▶ Work item
Go through the records and report each line in which the word "github" occurs.
Top of Data records
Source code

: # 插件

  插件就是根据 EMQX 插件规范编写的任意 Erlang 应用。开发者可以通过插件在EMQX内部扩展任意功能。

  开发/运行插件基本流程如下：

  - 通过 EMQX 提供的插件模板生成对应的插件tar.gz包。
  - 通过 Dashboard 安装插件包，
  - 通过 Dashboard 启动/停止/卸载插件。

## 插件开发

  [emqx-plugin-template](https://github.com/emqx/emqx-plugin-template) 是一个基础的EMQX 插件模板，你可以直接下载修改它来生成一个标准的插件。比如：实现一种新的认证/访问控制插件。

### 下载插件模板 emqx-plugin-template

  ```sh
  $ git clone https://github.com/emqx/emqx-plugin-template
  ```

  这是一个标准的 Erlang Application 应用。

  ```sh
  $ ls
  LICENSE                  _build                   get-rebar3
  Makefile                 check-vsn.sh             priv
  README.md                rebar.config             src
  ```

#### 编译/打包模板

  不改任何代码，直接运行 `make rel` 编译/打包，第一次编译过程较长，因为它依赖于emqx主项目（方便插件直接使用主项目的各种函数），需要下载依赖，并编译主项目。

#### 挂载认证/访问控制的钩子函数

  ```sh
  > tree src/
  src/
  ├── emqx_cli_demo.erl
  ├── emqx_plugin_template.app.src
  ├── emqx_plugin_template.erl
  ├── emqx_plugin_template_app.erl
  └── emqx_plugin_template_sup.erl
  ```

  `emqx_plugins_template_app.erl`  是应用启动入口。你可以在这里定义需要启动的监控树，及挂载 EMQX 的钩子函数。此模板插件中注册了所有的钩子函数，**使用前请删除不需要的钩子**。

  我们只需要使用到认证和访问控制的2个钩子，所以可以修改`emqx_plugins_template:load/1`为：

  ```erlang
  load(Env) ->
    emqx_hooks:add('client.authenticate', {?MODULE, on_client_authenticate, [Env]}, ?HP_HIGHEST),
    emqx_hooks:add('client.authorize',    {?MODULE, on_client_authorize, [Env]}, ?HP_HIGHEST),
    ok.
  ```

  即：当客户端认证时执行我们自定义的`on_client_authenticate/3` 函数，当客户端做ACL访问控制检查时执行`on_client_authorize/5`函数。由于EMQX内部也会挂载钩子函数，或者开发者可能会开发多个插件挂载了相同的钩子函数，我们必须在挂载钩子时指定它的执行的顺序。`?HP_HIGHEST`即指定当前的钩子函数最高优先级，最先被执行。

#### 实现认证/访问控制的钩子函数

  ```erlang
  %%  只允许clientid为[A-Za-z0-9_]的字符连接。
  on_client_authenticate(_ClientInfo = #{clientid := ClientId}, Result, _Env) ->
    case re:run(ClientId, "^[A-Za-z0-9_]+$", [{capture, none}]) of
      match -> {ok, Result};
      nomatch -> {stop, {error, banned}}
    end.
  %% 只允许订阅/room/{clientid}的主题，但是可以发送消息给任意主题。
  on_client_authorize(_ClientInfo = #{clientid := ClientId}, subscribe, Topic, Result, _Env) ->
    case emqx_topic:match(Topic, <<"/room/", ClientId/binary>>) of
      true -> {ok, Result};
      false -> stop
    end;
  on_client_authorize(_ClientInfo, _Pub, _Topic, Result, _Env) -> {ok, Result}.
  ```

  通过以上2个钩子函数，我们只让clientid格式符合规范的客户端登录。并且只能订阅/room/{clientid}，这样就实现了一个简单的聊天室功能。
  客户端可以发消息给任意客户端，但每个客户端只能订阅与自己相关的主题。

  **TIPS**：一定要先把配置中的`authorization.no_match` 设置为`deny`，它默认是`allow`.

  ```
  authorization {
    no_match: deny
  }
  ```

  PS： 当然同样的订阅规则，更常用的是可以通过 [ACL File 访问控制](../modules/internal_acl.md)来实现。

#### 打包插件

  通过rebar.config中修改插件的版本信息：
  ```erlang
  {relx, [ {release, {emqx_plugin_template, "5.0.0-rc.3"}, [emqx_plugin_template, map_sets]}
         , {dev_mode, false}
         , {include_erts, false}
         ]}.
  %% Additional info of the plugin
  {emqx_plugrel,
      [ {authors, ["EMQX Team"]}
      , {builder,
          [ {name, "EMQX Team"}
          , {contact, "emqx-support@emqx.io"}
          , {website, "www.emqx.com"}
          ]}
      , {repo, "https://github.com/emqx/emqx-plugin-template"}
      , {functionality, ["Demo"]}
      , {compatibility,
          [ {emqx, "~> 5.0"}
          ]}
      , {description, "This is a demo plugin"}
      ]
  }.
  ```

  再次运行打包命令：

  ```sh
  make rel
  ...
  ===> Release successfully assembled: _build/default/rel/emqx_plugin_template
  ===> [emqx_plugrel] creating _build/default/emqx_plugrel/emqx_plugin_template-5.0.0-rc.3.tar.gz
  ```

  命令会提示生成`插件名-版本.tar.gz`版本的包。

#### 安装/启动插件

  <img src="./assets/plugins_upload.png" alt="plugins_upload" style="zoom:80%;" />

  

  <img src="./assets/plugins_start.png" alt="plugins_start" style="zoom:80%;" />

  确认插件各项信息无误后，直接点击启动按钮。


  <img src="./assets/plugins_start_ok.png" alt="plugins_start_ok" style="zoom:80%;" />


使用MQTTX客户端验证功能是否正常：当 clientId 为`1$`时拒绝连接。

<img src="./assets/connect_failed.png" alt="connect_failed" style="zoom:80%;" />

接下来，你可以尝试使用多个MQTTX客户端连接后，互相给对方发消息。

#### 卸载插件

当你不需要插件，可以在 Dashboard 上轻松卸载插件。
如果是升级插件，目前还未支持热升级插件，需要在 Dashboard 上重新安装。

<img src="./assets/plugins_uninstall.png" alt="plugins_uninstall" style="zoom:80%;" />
Bottom of Data records
▶ Reply
  [emqx-plugin-template](https://github.com/emqx/emqx-plugin-template) 是一个基础的EMQX 插件模板，你可以直接下载修改它来生成一个标准的插件。比如：实现一种新的认证/访问控制插件。
  $ git clone https://github.com/emqx/emqx-plugin-template
      , {repo, "https://github.com/emqx/emqx-plugin-template"}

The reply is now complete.